Show that the four points $A, \; B, \; C, \; D$ whose position vectors are $6 \hat{i} - 7 \hat{j}$, $\;$ $16 \hat{i} - 19 \hat{j} - 4 \hat{k}$, $\;$ $3 \hat{j} - 6 \hat{k}$ and $2 \hat{i} - 5 \hat{j} + 10 \hat{k}$ respectively are coplanar.

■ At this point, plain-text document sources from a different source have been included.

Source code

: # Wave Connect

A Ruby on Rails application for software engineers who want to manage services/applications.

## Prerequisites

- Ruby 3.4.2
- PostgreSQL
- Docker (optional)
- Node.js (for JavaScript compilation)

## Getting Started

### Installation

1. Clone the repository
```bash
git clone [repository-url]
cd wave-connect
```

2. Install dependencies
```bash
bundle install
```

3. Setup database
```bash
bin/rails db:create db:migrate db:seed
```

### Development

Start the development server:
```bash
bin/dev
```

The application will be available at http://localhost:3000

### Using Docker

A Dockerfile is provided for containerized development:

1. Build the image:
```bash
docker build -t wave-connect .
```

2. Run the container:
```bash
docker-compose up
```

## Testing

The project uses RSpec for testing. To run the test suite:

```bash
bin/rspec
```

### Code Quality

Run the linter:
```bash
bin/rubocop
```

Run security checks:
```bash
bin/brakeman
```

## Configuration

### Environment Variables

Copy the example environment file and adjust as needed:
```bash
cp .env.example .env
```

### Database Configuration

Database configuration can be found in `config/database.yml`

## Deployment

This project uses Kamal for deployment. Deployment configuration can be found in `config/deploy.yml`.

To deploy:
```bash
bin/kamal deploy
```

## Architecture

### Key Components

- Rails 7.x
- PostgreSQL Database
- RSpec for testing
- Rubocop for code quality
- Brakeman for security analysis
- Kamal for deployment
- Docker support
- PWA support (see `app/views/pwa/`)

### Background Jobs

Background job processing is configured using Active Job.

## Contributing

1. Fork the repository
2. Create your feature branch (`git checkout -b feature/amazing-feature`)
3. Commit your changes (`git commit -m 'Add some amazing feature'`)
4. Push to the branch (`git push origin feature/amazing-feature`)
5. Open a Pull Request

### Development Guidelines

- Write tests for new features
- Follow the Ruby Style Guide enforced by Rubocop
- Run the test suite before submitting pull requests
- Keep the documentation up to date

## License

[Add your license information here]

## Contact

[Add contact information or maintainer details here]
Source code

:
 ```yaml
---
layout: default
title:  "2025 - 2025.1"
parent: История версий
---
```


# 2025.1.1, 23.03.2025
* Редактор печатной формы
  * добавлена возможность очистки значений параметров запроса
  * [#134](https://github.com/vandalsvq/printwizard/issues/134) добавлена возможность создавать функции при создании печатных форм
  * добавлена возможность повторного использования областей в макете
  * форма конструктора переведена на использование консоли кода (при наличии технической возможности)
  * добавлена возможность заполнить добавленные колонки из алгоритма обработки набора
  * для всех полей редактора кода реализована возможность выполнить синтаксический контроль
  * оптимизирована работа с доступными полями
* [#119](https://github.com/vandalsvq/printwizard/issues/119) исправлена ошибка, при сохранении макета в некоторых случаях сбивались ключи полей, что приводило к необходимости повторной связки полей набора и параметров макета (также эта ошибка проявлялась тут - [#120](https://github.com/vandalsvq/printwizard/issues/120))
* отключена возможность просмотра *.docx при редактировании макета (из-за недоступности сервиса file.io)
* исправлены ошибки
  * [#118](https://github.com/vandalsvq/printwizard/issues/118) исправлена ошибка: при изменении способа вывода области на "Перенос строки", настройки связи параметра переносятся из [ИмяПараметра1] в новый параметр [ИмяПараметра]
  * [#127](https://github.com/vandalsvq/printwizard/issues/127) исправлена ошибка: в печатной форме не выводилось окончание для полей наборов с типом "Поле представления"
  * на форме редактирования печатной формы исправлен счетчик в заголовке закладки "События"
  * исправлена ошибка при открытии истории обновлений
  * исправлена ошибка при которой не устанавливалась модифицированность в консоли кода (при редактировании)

Given: $\;$ Position vector (p.v) of point $A = 6 \hat{i} - 7 \hat{j}$
p.v of point $B = 16 \hat{i} - 19 \hat{j} - 4 \hat{k}$
p.v of point $C = 3 \hat{j} - 6 \hat{k}$
p.v of point $D = 2 \hat{i} - 5 \hat{j} + 10 \hat{k}$
Now,
$\begin{aligned}
\overrightarrow{AB} & = \text{p.v of point B} - \text{p.v of point A} \\\\
& = \left(16 \hat{i} - 19 \hat{j} - 4 \hat{k}\right) - \left(6 \hat{i} - 7 \hat{j}\right) \\\\
& = 10 \hat{i} - 12 \hat{j} - 4 \hat{k}
\end{aligned}$
$\begin{aligned}
\overrightarrow{AC} & = \text{p.v of point C} - \text{p.v of point A} \\\\
& = \left(3 \hat{j} - 6 \hat{k}\right) - \left(6 \hat{i} - 7 \hat{j}\right) \\\\
& = -6 \hat{i} + 10 \hat{j} - 6 \hat{k}
\end{aligned}$
$\begin{aligned}
\overrightarrow{AD} & = \text{p.v of point D} - \text{p.v of point A} \\\\
& = \left(2 \hat{i} - 5 \hat{j} + 10 \hat{k}\right) - \left(6 \hat{i} - 7 \hat{j}\right) \\\\
& = -4 \hat{i} + 2 \hat{j} + 10 \hat{k}
\end{aligned}$
Scalar triple product of the vectors $\overrightarrow{AB}$, $\overrightarrow{AC}$ and $\overrightarrow{AD}$ is
$\begin{aligned}
\left[\overrightarrow{AB} \;\; \overrightarrow{AC} \;\; \overrightarrow{AD}\right] & = \begin{vmatrix}
10 & - 12 & -4 \\
- 6 & 10 & -6 \\
-4 & 2 & 10
\end{vmatrix} \\\\
& = 10 \left(100 + 12\right) + 12 \left(- 60 - 24\right) - 4 \left(- 12 + 40\right) \\\\
& = 1120 - 1008 - 112 \\\\
& = 0
\end{aligned}$
$\because \;$ $\left[\overrightarrow{AB} \;\; \overrightarrow{AC} \;\; \overrightarrow{AD}\right] = 0$ $\implies$ Vectors $\overrightarrow{AB}$, $\overrightarrow{AC}$ and $\overrightarrow{AD}$ are coplanar.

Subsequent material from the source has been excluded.